Nel respiro dell’ambra, intrisa di pianto,
si specchia Varsavia, vestale ferita:
tra vetri rotti e il silenzio del canto,
conserva nel cuore la cenere e la vita.
Ogni muro sussurra un nome spezzato,
ogni pietra è un cranio crepa del dolore;
tra i resti del ghetto, un cielo strappato
si aggrappa ai mattoni con mani d’amore.
C’erano carretti, e volpi affamate
trascinavano corpi alla gola del suolo,
e il vento, insensato, le urla rubate
le cuciva nel fango, nel tempo, nel volo.
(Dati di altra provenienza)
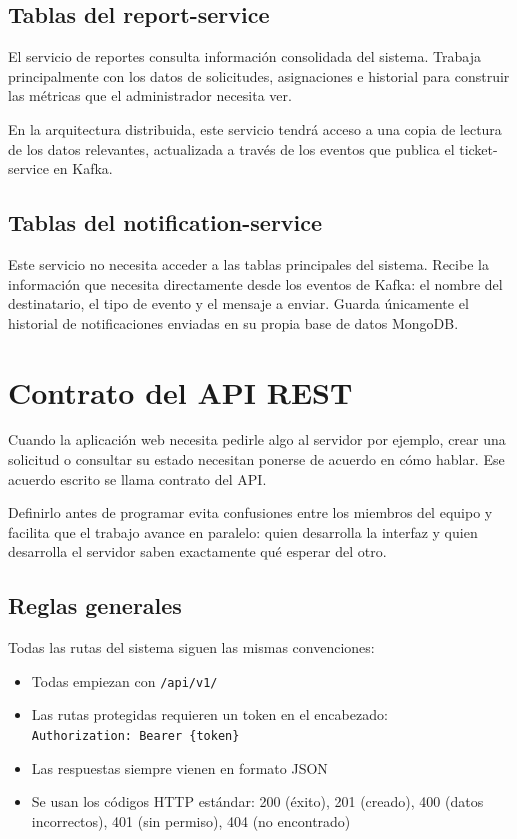 \documentclass[12pt, a4paper]{report}
\begin{document}
\section{Tablas del report-service}

El servicio de reportes consulta información consolidada del sistema.
Trabaja principalmente con los datos de solicitudes, asignaciones e
historial para construir las métricas que el administrador necesita ver.

En la arquitectura distribuida, este servicio tendrá acceso a una
copia de lectura de los datos relevantes, actualizada a través de
los eventos que publica el ticket-service en Kafka.

\section{Tablas del notification-service}

Este servicio no necesita acceder a las tablas principales del sistema.
Recibe la información que necesita directamente desde los eventos de
Kafka: el nombre del destinatario, el tipo de evento y el mensaje
a enviar. Guarda únicamente el historial de notificaciones enviadas
en su propia base de datos MongoDB.

\newpage

\chapter{Contrato del API REST}

Cuando la aplicación web necesita pedirle algo al servidor por
ejemplo, crear una solicitud o consultar su estado necesitan ponerse
de acuerdo en cómo hablar. Ese acuerdo escrito
se llama contrato del API.

Definirlo antes de programar evita confusiones entre los miembros
del equipo y facilita que el trabajo avance en paralelo: quien
desarrolla la interfaz y quien desarrolla el servidor saben
exactamente qué esperar del otro.

\section{Reglas generales}

Todas las rutas del sistema siguen las mismas convenciones:

\begin{itemize}
  \item Todas empiezan con \texttt{/api/v1/}
  \item Las rutas protegidas requieren un token en el encabezado:\\
        \texttt{Authorization: Bearer \{token\}}
  \item Las respuestas siempre vienen en formato JSON
  \item Se usan los códigos HTTP estándar: 200 (éxito), 201 (creado),
        400 (datos incorrectos), 401 (sin permiso), 404 (no encontrado)
\end{itemize}
\end{document}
In ogni finestra occhi che implorano,
in ogni portone croci dimenticate,
e i giorni d’inverno che ancora odorano
di sguardo mancante, di madri strappate.
Ma ecco l’ambra, lacrima fossile,
che brilla nei mercati tra mani operose,
è la storia che grida, dolce e docile,
nei monili intagliati, nei sogni, nelle spose.
Tu, città dai seni tagliati e rifatti,
hai inciso la guerra nel volto dell’aria,
eppure, dal ventre dei giorni disfatti,
urli di vita e rinascita volontaria.
Varsavia, nel tuo nome sento il seme,
il grano che cresce da sangue rappreso,
terra fertile dopo il gemito estremo,
e nella tua croce, il fiore sospeso.
Varsavia, regina rifatta,
s’innalza vestita di tinte celesti,
ogni casa un pennello, ogni via una sonata,
tracciata da mani che furono ceneri e gesti.
Scorrono i giorni come archi di vento,
tra piazze che suonano d’alba e rimpianto,
il passato risplende nel quieto cemento
e canta sommesso in un battito lento.
Yuleisy Cruz Lezcano; 19 agosto 2025; verso Danzica.